### Given data
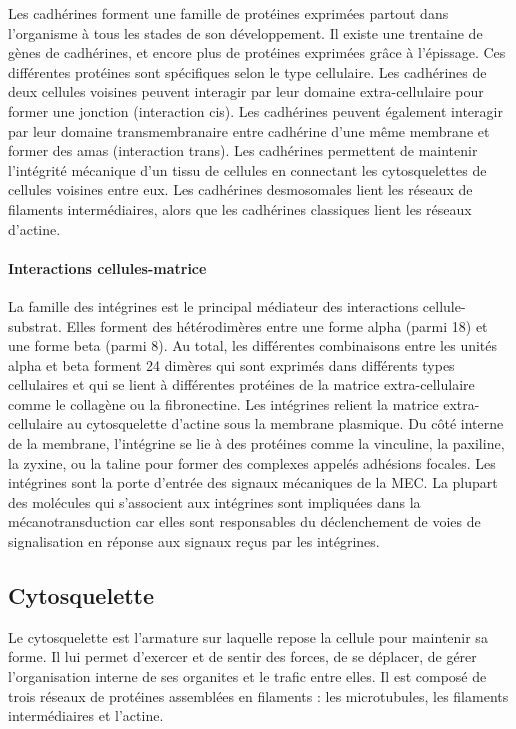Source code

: Les cadhérines forment une famille de protéines exprimées partout dans l'organisme à tous les stades de son développement. 
Il existe une trentaine de gènes de cadhérines, et encore plus de protéines exprimées grâce à l'épissage. Ces différentes protéines sont spécifiques selon le type cellulaire.
Les cadhérines de deux cellules voisines peuvent interagir par leur domaine extra-cellulaire pour former une jonction (interaction cis). Les cadhérines peuvent également interagir par leur domaine transmembranaire entre cadhérine d'une même membrane et former des amas (interaction trans). 
Les cadhérines permettent de maintenir l'intégrité mécanique d'un tissu de cellules en connectant les cytosquelettes de cellules voisines entre eux. Les cadhérines desmosomales lient les réseaux de filaments intermédiaires, alors que les cadhérines classiques lient les réseaux d'actine. 


\paragraph{Interactions cellules-matrice}

La famille des intégrines est le principal médiateur des interactions cellule-substrat. Elles forment des hétérodimères entre une forme alpha (parmi 18) et une forme beta (parmi 8). Au total, les différentes combinaisons entre les unités alpha et beta forment 24 dimères qui sont exprimés dans différents types cellulaires et qui se lient à différentes protéines de la matrice extra-cellulaire comme le collagène ou la fibronectine. 
Les intégrines relient la matrice extra-cellulaire au cytosquelette d'actine sous la membrane plasmique. Du côté interne de la membrane, l'intégrine se lie à des protéines comme la vinculine, la paxiline, la zyxine, ou la taline pour former des complexes appelés adhésions focales. 
Les intégrines sont la porte d'entrée des signaux mécaniques de la MEC. La plupart des molécules qui s'associent aux intégrines sont impliquées dans la mécanotransduction car elles sont responsables du déclenchement de voies de signalisation en réponse aux signaux reçus par les intégrines. 

\subsection{Cytosquelette}

Le cytosquelette est l'armature sur laquelle repose la cellule pour maintenir sa forme. Il lui permet d'exercer et de sentir des forces, de se déplacer, de gérer l'organisation interne de ses organites et le trafic entre elles. Il est composé de trois réseaux de protéines assemblées en filaments : les microtubules, les filaments intermédiaires et l'actine.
######
**What the exercise asks**
Every line in the records above that contains the word "voisines" should be copied out.

**Answer for the task**
Les cadhérines de deux cellules voisines peuvent interagir par leur domaine extra-cellulaire pour former une jonction (interaction cis). Les cadhérines peuvent également interagir par leur domaine transmembranaire entre cadhérine d'une même membrane et former des amas (interaction trans). 
Les cadhérines permettent de maintenir l'intégrité mécanique d'un tissu de cellules en connectant les cytosquelettes de cellules voisines entre eux. Les cadhérines desmosomales lient les réseaux de filaments intermédiaires, alors que les cadhérines classiques lient les réseaux d'actine. 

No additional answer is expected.